◆ Problem details
The word "with" marks the lines to find; copy every such line from the data below.
--- Input for this task ---
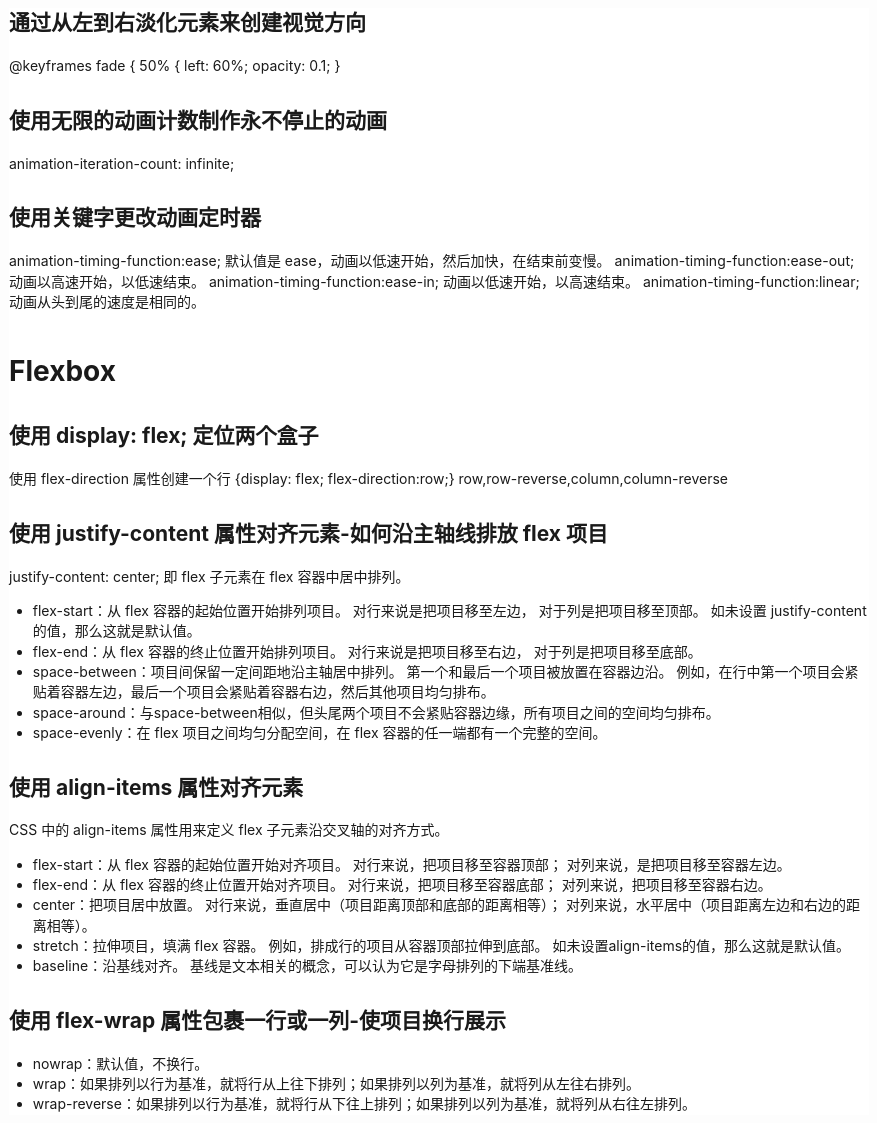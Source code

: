 <div id="rect"></div>

## 通过从左到右淡化元素来创建视觉方向
@keyframes fade {
    50% {
      left: 60%;
      opacity: 0.1;
    }

## 使用无限的动画计数制作永不停止的动画
animation-iteration-count: infinite;

## 使用关键字更改动画定时器
animation-timing-function:ease; 默认值是 ease，动画以低速开始，然后加快，在结束前变慢。
animation-timing-function:ease-out; 动画以高速开始，以低速结束。
animation-timing-function:ease-in; 动画以低速开始，以高速结束。
animation-timing-function:linear; 动画从头到尾的速度是相同的。


# Flexbox

## 使用 display: flex; 定位两个盒子
使用 flex-direction 属性创建一个行
{display: flex;
flex-direction:row;}
row,row-reverse,column,column-reverse

## 使用 justify-content 属性对齐元素-如何沿主轴线排放 flex 项目
justify-content: center; 即 flex 子元素在 flex 容器中居中排列。
* flex-start：从 flex 容器的起始位置开始排列项目。 对行来说是把项目移至左边， 对于列是把项目移至顶部。 如未设置 justify-content 的值，那么这就是默认值。
* flex-end：从 flex 容器的终止位置开始排列项目。 对行来说是把项目移至右边， 对于列是把项目移至底部。
* space-between：项目间保留一定间距地沿主轴居中排列。 第一个和最后一个项目被放置在容器边沿。 例如，在行中第一个项目会紧贴着容器左边，最后一个项目会紧贴着容器右边，然后其他项目均匀排布。
* space-around：与space-between相似，但头尾两个项目不会紧贴容器边缘，所有项目之间的空间均匀排布。
* space-evenly：在 flex 项目之间均匀分配空间，在 flex 容器的任一端都有一个完整的空间。

## 使用 align-items 属性对齐元素
CSS 中的 align-items 属性用来定义 flex 子元素沿交叉轴的对齐方式。
* flex-start：从 flex 容器的起始位置开始对齐项目。 对行来说，把项目移至容器顶部； 对列来说，是把项目移至容器左边。
* flex-end：从 flex 容器的终止位置开始对齐项目。 对行来说，把项目移至容器底部； 对列来说，把项目移至容器右边。
* center：把项目居中放置。 对行来说，垂直居中（项目距离顶部和底部的距离相等）； 对列来说，水平居中（项目距离左边和右边的距离相等）。
* stretch：拉伸项目，填满 flex 容器。 例如，排成行的项目从容器顶部拉伸到底部。 如未设置align-items的值，那么这就是默认值。
* baseline：沿基线对齐。 基线是文本相关的概念，可以认为它是字母排列的下端基准线。

## 使用 flex-wrap 属性包裹一行或一列-使项目换行展示
* nowrap：默认值，不换行。
* wrap：如果排列以行为基准，就将行从上往下排列；如果排列以列为基准，就将列从左往右排列。
* wrap-reverse：如果排列以行为基准，就将行从下往上排列；如果排列以列为基准，就将列从右往左排列。
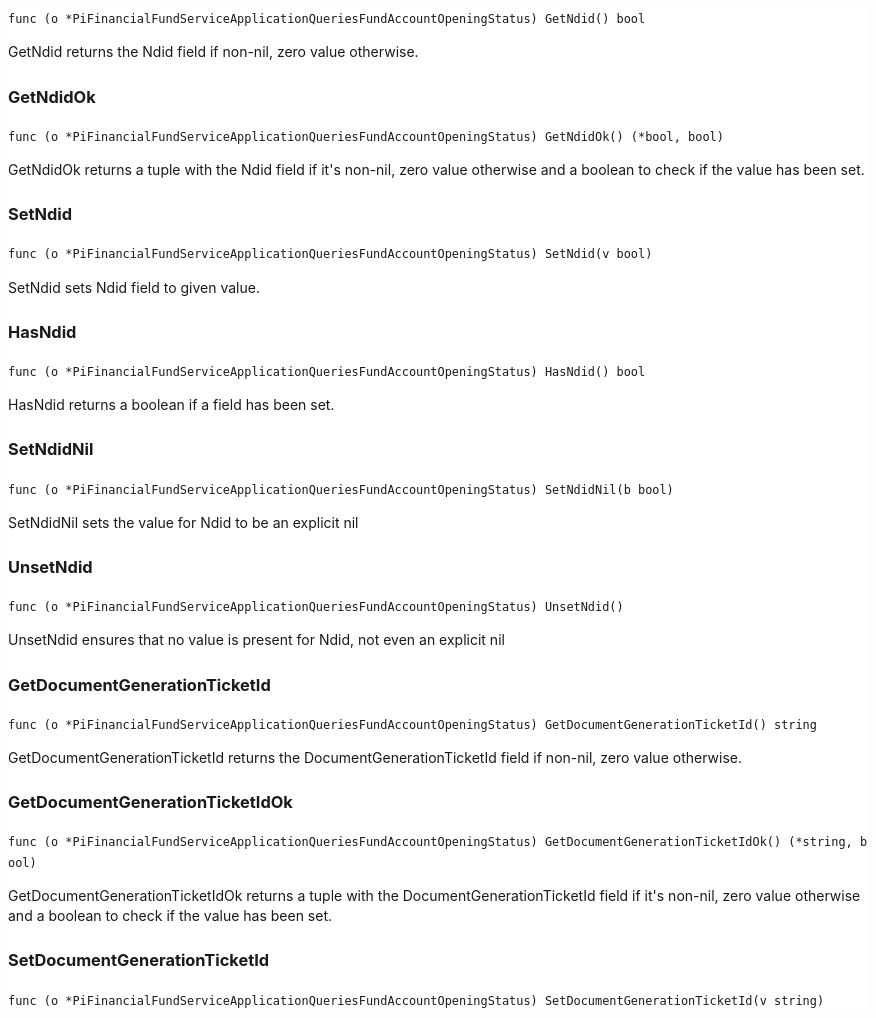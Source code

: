 `func (o *PiFinancialFundServiceApplicationQueriesFundAccountOpeningStatus) GetNdid() bool`

GetNdid returns the Ndid field if non-nil, zero value otherwise.

### GetNdidOk

`func (o *PiFinancialFundServiceApplicationQueriesFundAccountOpeningStatus) GetNdidOk() (*bool, bool)`

GetNdidOk returns a tuple with the Ndid field if it's non-nil, zero value otherwise
and a boolean to check if the value has been set.

### SetNdid

`func (o *PiFinancialFundServiceApplicationQueriesFundAccountOpeningStatus) SetNdid(v bool)`

SetNdid sets Ndid field to given value.

### HasNdid

`func (o *PiFinancialFundServiceApplicationQueriesFundAccountOpeningStatus) HasNdid() bool`

HasNdid returns a boolean if a field has been set.

### SetNdidNil

`func (o *PiFinancialFundServiceApplicationQueriesFundAccountOpeningStatus) SetNdidNil(b bool)`

 SetNdidNil sets the value for Ndid to be an explicit nil

### UnsetNdid
`func (o *PiFinancialFundServiceApplicationQueriesFundAccountOpeningStatus) UnsetNdid()`

UnsetNdid ensures that no value is present for Ndid, not even an explicit nil
### GetDocumentGenerationTicketId

`func (o *PiFinancialFundServiceApplicationQueriesFundAccountOpeningStatus) GetDocumentGenerationTicketId() string`

GetDocumentGenerationTicketId returns the DocumentGenerationTicketId field if non-nil, zero value otherwise.

### GetDocumentGenerationTicketIdOk

`func (o *PiFinancialFundServiceApplicationQueriesFundAccountOpeningStatus) GetDocumentGenerationTicketIdOk() (*string, bool)`

GetDocumentGenerationTicketIdOk returns a tuple with the DocumentGenerationTicketId field if it's non-nil, zero value otherwise
and a boolean to check if the value has been set.

### SetDocumentGenerationTicketId

`func (o *PiFinancialFundServiceApplicationQueriesFundAccountOpeningStatus) SetDocumentGenerationTicketId(v string)`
---
◆ Result below
GetNdidOk returns a tuple with the Ndid field if it's non-nil, zero value otherwise
GetDocumentGenerationTicketIdOk returns a tuple with the DocumentGenerationTicketId field if it's non-nil, zero value otherwise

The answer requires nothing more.